Des complexités institutionnelles et financières pèsent aussi sur les ESS. Par exemple, certains donateurs exigent des ESS comme condition de financement afin de garantir que les interventions semencières s’appuient sur des preuves solides, alors que d’autres ne le font pas. Cela peut entraîner des incohérences dans la manière dont les évaluations sont financées et réalisées, ainsi que dans leur calendrier. En outre, le financement d’urgence à court terme tend à éclipser le besoin de stratégies de développement à plus long terme, qui sont pourtant essentielles pour un relèvement agricole durable.

Assurer l’avenir de la sécurité semencière

Il est essentiel de renforcer les capacités de réalisation d’ESS et des efforts sont en cours pour combler les lacunes existantes. Par exemple, les projets de renforcement des capacités, soutenus par des organisations telles que le Bureau d’aide humanitaire de l’USAID, visent à augmenter le nombre d’experts en ESS. Ces initiatives encouragent également la collaboration entre les agences pour réaliser des études et veiller à ce que les résultats soient appliqués au niveau national, ce qui donne lieu à des interventions mieux ciblées et plus efficaces.

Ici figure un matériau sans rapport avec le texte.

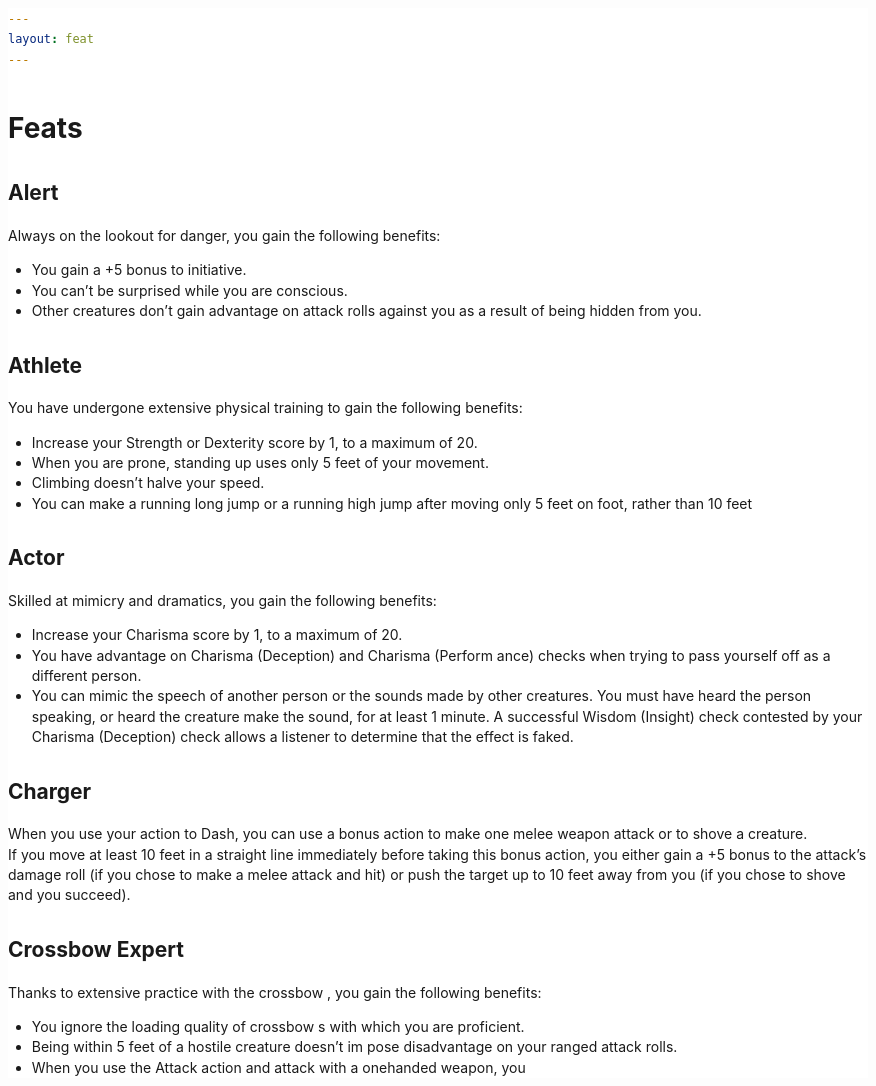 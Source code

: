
 ```yaml
---
layout: feat
---
```

# Feats

## Alert
Always on the lookout for danger, you gain the
following benefits:
* You gain a +5 bonus to initiative.
* You can’t be surprised while you are conscious.
* Other creatures don’t gain advantage on attack rolls
against you as a result of being hidden from you.
## Athlete
You have undergone extensive physical training to gain
the following benefits:
* Increase your Strength or Dexterity score by 1, to a
maximum of 20.
* When you are prone, standing up uses only 5 feet of
your movement.
* Climbing doesn’t halve your speed.
* You can make a running long jump or a running high
jump after moving only 5 feet on foot, rather than
10 feet
## Actor
Skilled at mimicry and dramatics, you gain the
following benefits:
* Increase your Charisma score by 1, to a maximum of 20.
* You have advantage on Charisma (Deception) and
Charisma (Perform ance) checks when trying to pass
yourself off as a different person.
* You can mimic the speech of another person or the
sounds made by other creatures. You must have
heard the person speaking, or heard the creature
make the sound, for at least 1 minute. A successful
Wisdom (Insight) check contested by your Charisma
(Deception) check allows a listener to determine that
the effect is faked.
## Charger
When you use your action to Dash, you can use a
bonus action to make one melee weapon attack or to
shove a creature.<br/>
If you move at least 10 feet in a straight line
immediately before taking this bonus action, you either
gain a +5 bonus to the attack’s damage roll (if you chose
to make a melee attack and hit) or push the target up
to 10 feet away from you (if you chose to shove and
you succeed).
## Crossbow Expert
Thanks to extensive practice with the crossbow , you
gain the following benefits:
* You ignore the loading quality of crossbow s with
which you are proficient.
* Being within 5 feet of a hostile creature doesn’t
im pose disadvantage on your ranged attack rolls.
* When you use the Attack action and attack with a onehanded weapon, you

Le renforcement des capacités ne devrait pas se limiter à la formation d’un plus grand nombre de spécialistes, mais devrait également porter sur l’intégration d’approches fondées sur des données et des éléments probants relatifs à d’autres questions contextuelles, telles que l’analyse des conflits, dans la réponse humanitaire au sens large. Grâce à des plateformes telles que le Groupe mondial de la sécurité alimentaire (gFSC), la FAO et d’autres ONG s’efforcent d’améliorer la coordination, de renforcer la communication et d’accroître l’utilisation des ESS dans les régions touchées par des crises. Pour le groupe de travail sur l’agriculture du gFSC, le renforcement des capacités en matière d’ESS implique d’accroître les capacités à mener des évaluations dans plusieurs pays, à formuler des recommandations exploitables et fondées sur des données probantes, et à partager ces conclusions avec toutes les parties prenantes. C’est ainsi que nous construirons des systèmes de semences résilients, capables de résister à la fois aux chocs à court terme et aux défis à long terme.

L’utilisation des ESS doit être plus répandue afin d’orienter une aide aux semences efficace, et l’accroissement du nombre d’experts pour diriger les ESS peut y contribuer. Toutefois, nous devons également plaider en faveur d’une vision commune entre gouvernements, bailleurs de fonds et organisations humanitaires, en veillant à ce que les ESS soient systématiquement considérées comme prioritaires dans le cadre des efforts d’aide immédiate, mais aussi des efforts de renforcement de la résilience à long terme. En outre, ces acteurs doivent être plus directement impliqués dans les ESS et participer à leur réalisation, à l’examen des conclusions et à la discussion des recommandations.

Alors que nous continuons à promouvoir l’utilisation des ESS et à développer les capacités pour les réaliser, nous devons veiller à ce que l’aide aux semences reste fondée sur des données et axée sur la résilience et le relèvement à long terme. Ce n’est qu’à cette condition que nous pourrons véritablement assurer l’avenir de la sécurité semencière dans les régions touchées par des crises.

[1] Parmi les 10 principes directeurs pour une bonne assistance aux semences, le premier consiste à « réaliser une évaluation spécifique des semences ».

[2] Les études réalisées par SeedSystem sont appelées Évaluation de la sécurité des systèmes de semences (ESSS). Par souci de simplicité, nous utiliserons le sigle ESS pour désigner les deux types d’évaluations, qui utilisent des méthodes très similaires.